> There is no coherent data corpus (compressed or not) in ChatGPT. I disagree. I...

cthalupa · on June 5, 2024

> If you can get the model to output an article verbatim, then that article is stored in that model.

You can't get it to do that, though.[1]

The NYT vs OpenAI case, if anything, shows that even with significant effort trying to get a model to regurgitate specific work, it cannot do it. They found articles it had overfit on due to snippets being reposted elsewhere across the internet, and they could only get it to output those snippets, and not in correct order. The NYT, knowing the correct order, re-arranged them to fit the ordering in the article.

Even doing this, they were only able to get a hundred or so words out of the 15k+ word articles.

No one who knows anything about these models disagrees that overfitting can cause this sort of behavior, but the overwhelming majority of the data in these models is not overfit and they take a lot of care to resolve the issue - overfitting isn't desirable for general purpose model performance even if you don't give a shit about copyright laws at all.

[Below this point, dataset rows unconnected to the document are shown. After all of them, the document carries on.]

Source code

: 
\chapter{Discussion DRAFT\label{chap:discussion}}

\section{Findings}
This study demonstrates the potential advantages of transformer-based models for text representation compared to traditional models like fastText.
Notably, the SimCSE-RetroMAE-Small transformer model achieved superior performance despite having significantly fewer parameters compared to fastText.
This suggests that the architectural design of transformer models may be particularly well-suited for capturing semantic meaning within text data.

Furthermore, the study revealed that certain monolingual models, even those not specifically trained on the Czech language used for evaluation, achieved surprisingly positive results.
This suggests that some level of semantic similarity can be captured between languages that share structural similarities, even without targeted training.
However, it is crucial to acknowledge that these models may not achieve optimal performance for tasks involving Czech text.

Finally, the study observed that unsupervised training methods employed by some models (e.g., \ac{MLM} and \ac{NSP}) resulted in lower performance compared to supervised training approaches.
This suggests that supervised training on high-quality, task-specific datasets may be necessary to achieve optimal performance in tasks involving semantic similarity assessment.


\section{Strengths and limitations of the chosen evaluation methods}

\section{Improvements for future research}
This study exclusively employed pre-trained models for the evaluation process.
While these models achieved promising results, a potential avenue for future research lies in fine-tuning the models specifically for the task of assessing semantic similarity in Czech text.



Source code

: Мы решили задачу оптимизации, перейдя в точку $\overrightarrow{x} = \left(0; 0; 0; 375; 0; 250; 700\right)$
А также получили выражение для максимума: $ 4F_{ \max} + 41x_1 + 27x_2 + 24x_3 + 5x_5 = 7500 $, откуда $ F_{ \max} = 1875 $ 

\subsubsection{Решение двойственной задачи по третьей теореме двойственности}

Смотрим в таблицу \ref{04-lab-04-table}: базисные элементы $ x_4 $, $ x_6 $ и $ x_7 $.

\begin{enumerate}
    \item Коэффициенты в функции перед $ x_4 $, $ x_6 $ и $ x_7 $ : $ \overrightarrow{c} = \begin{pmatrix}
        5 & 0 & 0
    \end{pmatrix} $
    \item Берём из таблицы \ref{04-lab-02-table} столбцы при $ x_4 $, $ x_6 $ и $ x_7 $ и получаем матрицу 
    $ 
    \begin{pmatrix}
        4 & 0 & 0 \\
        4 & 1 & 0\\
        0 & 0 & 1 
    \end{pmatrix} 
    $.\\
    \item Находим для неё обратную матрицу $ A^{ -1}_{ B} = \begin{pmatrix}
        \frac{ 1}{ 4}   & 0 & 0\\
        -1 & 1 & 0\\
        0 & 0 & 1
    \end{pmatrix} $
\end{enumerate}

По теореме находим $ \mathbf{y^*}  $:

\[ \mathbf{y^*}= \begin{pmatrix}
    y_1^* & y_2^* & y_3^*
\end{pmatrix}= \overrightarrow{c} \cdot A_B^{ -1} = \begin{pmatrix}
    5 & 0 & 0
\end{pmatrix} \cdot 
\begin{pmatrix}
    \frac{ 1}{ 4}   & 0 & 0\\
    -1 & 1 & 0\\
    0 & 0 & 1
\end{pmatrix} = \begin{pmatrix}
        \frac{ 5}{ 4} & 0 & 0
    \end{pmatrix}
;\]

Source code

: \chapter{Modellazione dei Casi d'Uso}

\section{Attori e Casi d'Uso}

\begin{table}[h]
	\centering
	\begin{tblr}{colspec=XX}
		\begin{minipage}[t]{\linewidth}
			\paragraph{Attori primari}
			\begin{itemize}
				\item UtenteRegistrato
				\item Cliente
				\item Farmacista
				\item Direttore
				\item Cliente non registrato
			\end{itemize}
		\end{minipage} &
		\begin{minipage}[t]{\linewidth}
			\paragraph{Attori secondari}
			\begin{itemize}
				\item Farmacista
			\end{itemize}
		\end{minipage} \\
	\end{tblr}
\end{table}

People liken it to compression, like the GP mentioned, and in some ways, it really is. But in the most real sense, even with the incredibly efficient "compression" the models do, there's simply no way for them to actually store all this training data people seem to think is hidden in there, if you just prompt it the right way. The reality is only the tiniest fraction of overfit data can be recovered this way. That doesn't mean that the overfit parts can't be copyright infringing, but that's a very separate argument than the general idea that these are constantly putting out a deluge of copyrighted material.

(None of this goes for toy models with tiny datasets, people intentionally training models to overfit on data, etc. but instead the "big" models like GPT, Claude, Llama, etc.)

1. https://fingfx.thomsonreuters.com/gfx/legaldocs/byvrkxbmgpe/...

bckr · on June 5, 2024

> The NYT, knowing the correct order, re-arranged them to fit the ordering in the article.

> Even doing this, they were only able to get a hundred or so words out of the 15k+ word articles.

OK, that’s less material than I believed, which shows the details matter. But we agree that the overfit material, while limited, is stored in the model.

Of course, this can be (and surely is) mitigated by filtering the output, as long as the product is the output and not the model itself.

semi · on June 5, 2024

>Just because you need an algorithm such as a specialized prompt to retrieve this memorized data, is also irrelevant.

I disagree. Granted I'm a layman and not a lawyer so I have no clue how the court feels. But I can certainly make very specialized algorithms to produce whatever output I want from whatever input I want, and that shouldn't let me declare any input as infringing on any rights.

For the reducto ad absurdum example: I demand everyone stops using spaces, using the algorithm 'remove a space and add my copyrighted text' it produces an identical copy of my copyrighted text.

For the less absurd example.. if I took any clean model without your copyrighted text, and brute forced prompts and settings until I produced your text, is your model violating the copyright or is my inputs?

bckr · on June 6, 2024

Well, I think this is why it’s not settled yet. However, the law depends on many reasonability tests.